The brothers Charles, Norbert and Auguste Metz founded the "Société en commandite Auguste Metz & Cie" in 1838, with the help of Belgian investments holding group "Société d'industrie luxembourgeoise". They rented the foundry of Berbourg from Jean-Nicolas Collart and in 1845 built the Eich foundry. In 1847 they bought their investors' shares, and from then on ran the company "Metz & Cie" as a family business. From 1866 to 1868, the Metz brothers built a modern steel mill in Dommeldange, with four blast furnaces, which processed coke and minette.
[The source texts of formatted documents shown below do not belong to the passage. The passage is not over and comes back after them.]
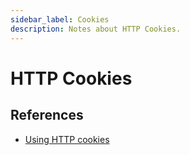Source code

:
 ```yaml
---
sidebar_label: Cookies
description: Notes about HTTP Cookies.
---
```


# HTTP Cookies

## References

- [Using HTTP cookies](https://developer.mozilla.org/en-US/docs/Web/HTTP/Cookies)
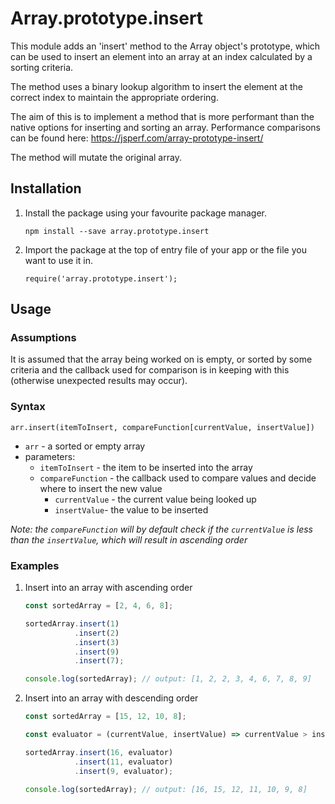 # Array.prototype.insert
This module adds an 'insert' method to the Array object's prototype, which can be used to insert an element into an array at an index calculated by a sorting criteria.

The method uses a binary lookup algorithm to insert the element at the correct index to maintain the appropriate ordering.

The aim of this is to implement a method that is more performant than the native options for inserting and sorting an array. Performance comparisons can be found here:
https://jsperf.com/array-prototype-insert/

The method will mutate the original array.

## Installation

1. Install the package using your favourite package manager.

     `npm install --save array.prototype.insert`

2. Import the package at the top of entry file of your app or the file you want to use it in.

    ```require('array.prototype.insert');```

## Usage

### Assumptions
It is assumed that the array being worked on is empty, or sorted by some criteria and the callback used for comparison is in keeping with this (otherwise unexpected results may occur).

### Syntax
```arr.insert(itemToInsert, compareFunction[currentValue, insertValue])```

- `arr` - a sorted or empty array
- parameters:
    - `itemToInsert` - the item to be inserted into the array
    - `compareFunction` - the callback used to compare values and decide where to insert the new value
        - `currentValue` - the current value being looked up
        - `insertValue`- the value to be inserted
        
*Note: the `compareFunction` will by default check if the `currentValue` is less than the `insertValue`, which will result in ascending order*

### Examples
1. Insert into an array with ascending order

    ```javascript
    const sortedArray = [2, 4, 6, 8];
    
    sortedArray.insert(1)
               .insert(2)
               .insert(3)
               .insert(9)
               .insert(7);
    
    console.log(sortedArray); // output: [1, 2, 2, 3, 4, 6, 7, 8, 9]
    ```
2. Insert into an array with descending order

    ```javascript
    const sortedArray = [15, 12, 10, 8];
    
    const evaluator = (currentValue, insertValue) => currentValue > insertValue;
    
    sortedArray.insert(16, evaluator)
               .insert(11, evaluator)
               .insert(9, evaluator);
    
    console.log(sortedArray); // output: [16, 15, 12, 11, 10, 9, 8]
    ```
In 1870, Norbert Metz associated his company with the SA des Mines du Luxembourg et des Forges de Saarbruck, which was run by Victor Tesch. In 1871 they received permission to open a foundry in Esch-sur-Alzette, which was later renamed ARBED-Schifflange. This steel mill first produced cast iron, which was processed in Burbach, at Burbach Foundry. At the same time the Brasseur foundry (later "ARBED Terres Rouges") was founded in Esch, by the brothers Dominique-Alexis and Pierre Brasseur. The following year, the Steinfort foundry owners Charles and Jules Collart set up a foundry in Rodange, with other investors. The same year, the SA Gonner, Munier et Helson built blast furnaces in Rumelange.

In the 1880s, there was a further change: the Metz brothers acquired the rights to the process invented in 1879 by Sidney Thomas and Percy Gilchrist, allowing cast iron to be made into steel. They first used this process in Eich, but soon after opened a new foundry in Dudelange, which used the new procedure exclusively. To run this plant, they partnered up with Victor Tesch and the Count de Bertier, who owned a large amount of land in Dudelange, and founded the "Société anonyme des Hauts-fourneaux et Forges de Dudelange".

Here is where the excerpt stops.